A sofa space for users of Discord to recover after four hours of arguing whether moving from Pro Boards should have been a Restricted Action. It isn’t. We checked. Twice.
If we do move in, we will lend the Board our security passes. They were still sorting theirs in March. We are helpful like that.
Why we are not actually moving in:
Because we would be terrible tenants.
The kitchenette would become a content lab.
The “private office” would be full of sticker boxes and a whiteboard that only says “shoot.”
Craig Cope would spend all his time with us in epic games of backgammon trying to organise his pieces into an 4-4-4-3 formation before throwing a temper tantrum when he loses and tipping the table.
Also someone would ask us to stop testing new chants during Teams calls. HR would take a dim view.
FAQs we pre-wrote because we know you’re an inquisitive so and so:
Will there be hot desking on the terrace? No
Is there a quiet room for listening to post-match de-briefs. Yes. It is called Earlsfield.

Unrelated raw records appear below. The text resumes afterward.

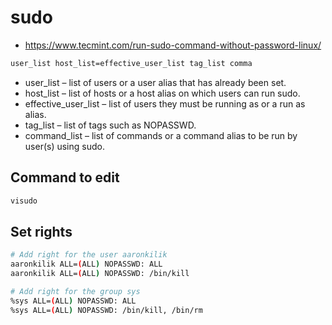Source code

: # sudo

* https://www.tecmint.com/run-sudo-command-without-password-linux/

```bash
user_list host_list=effective_user_list tag_list comma
```

* user_list – list of users or a user alias that has already been set.
* host_list – list of hosts or a host alias on which users can run sudo.
* effective_user_list – list of users they must be running as or a run as alias.
* tag_list – list of tags such as NOPASSWD.
* command_list – list of commands or a command alias to be run by user(s) using sudo.

## Command to edit

```bash
visudo
```

## Set rights

```bash
# Add right for the user aaronkilik
aaronkilik ALL=(ALL) NOPASSWD: ALL
aaronkilik ALL=(ALL) NOPASSWD: /bin/kill

# Add right for the group sys
%sys ALL=(ALL) NOPASSWD: ALL
%sys ALL=(ALL) NOPASSWD: /bin/kill, /bin/rm
```
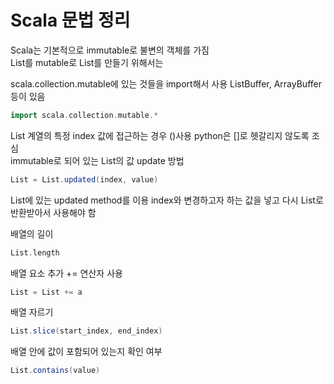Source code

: # Scala 문법 정리
Scala는 기본적으로 immutable로 불변의 객체를 가짐  
List를 mutable로 List를 만들기 위해서는  

scala.collection.mutable에 있는 것들을 import해서 사용
ListBuffer, ArrayBuffer 등이 있음
```scala
import scala.collection.mutable.*
```

List 계열의 특정 index 값에 접근하는 경우 ()사용 python은 []로 헷갈리지 않도록 조심  
immutable로 되어 있는 List의 값 update 방법  
```scala
List = List.updated(index, value)
```
List에 있는 updated method를 이용 index와 변경하고자 하는 값을 넣고 다시 List로 반환받아서 사용해야 함

배열의 길이
```scala
List.length
```

배열 요소 추가 += 연산자 사용
```scala
List = List += a
```

배열 자르기
```scala
List.slice(start_index, end_index)
```

배열 안에 값이 포함되어 있는지 확인 여부
```scala
List.contains(value)
```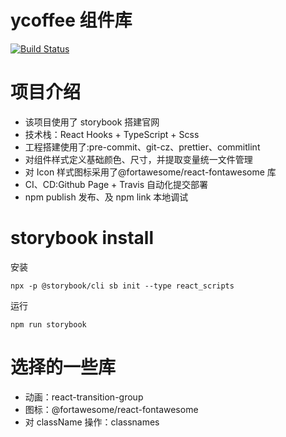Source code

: # ycoffee 组件库

[![Build Status](https://travis-ci.org/yuyunzhi/ycoffee.svg?branch=master)](https://travis-ci.org/yuyunzhi/ycoffee)

# 项目介绍

- 该项目使用了 storybook 搭建官网
- 技术栈：React Hooks + TypeScript + Scss
- 工程搭建使用了:pre-commit、git-cz、prettier、commitlint
- 对组件样式定义基础颜色、尺寸，并提取变量统一文件管理
- 对 Icon 样式图标采用了@fortawesome/react-fontawesome 库
- CI、CD:Github Page + Travis 自动化提交部署
- npm publish 发布、及 npm link 本地调试

# storybook install

安装

```$xslt
npx -p @storybook/cli sb init --type react_scripts
```

运行

```$xslt
npm run storybook
```

# 选择的一些库

- 动画：react-transition-group
- 图标：@fortawesome/react-fontawesome
- 对 className 操作：classnames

Can the astro be used for five a side brainstorms. Apparently yes. Try not to nutmeg your Finance Director.
Can I bring my dog to the office? We will need to check that with the CEO. We will answer you soon.
Can I get a MyPie for lunch? No and if you try you will be evicted.
Can I subscribe to WombleWord to get insightful articles straight to my inbox? Yes you can, sign up here friends.
And finally:
Can anyone tell us what on earth perimeter trunking is?
WombleWorld
We promise not to put the DTB’s meeting agenda on the office fridge. Again. It upsets Facilities.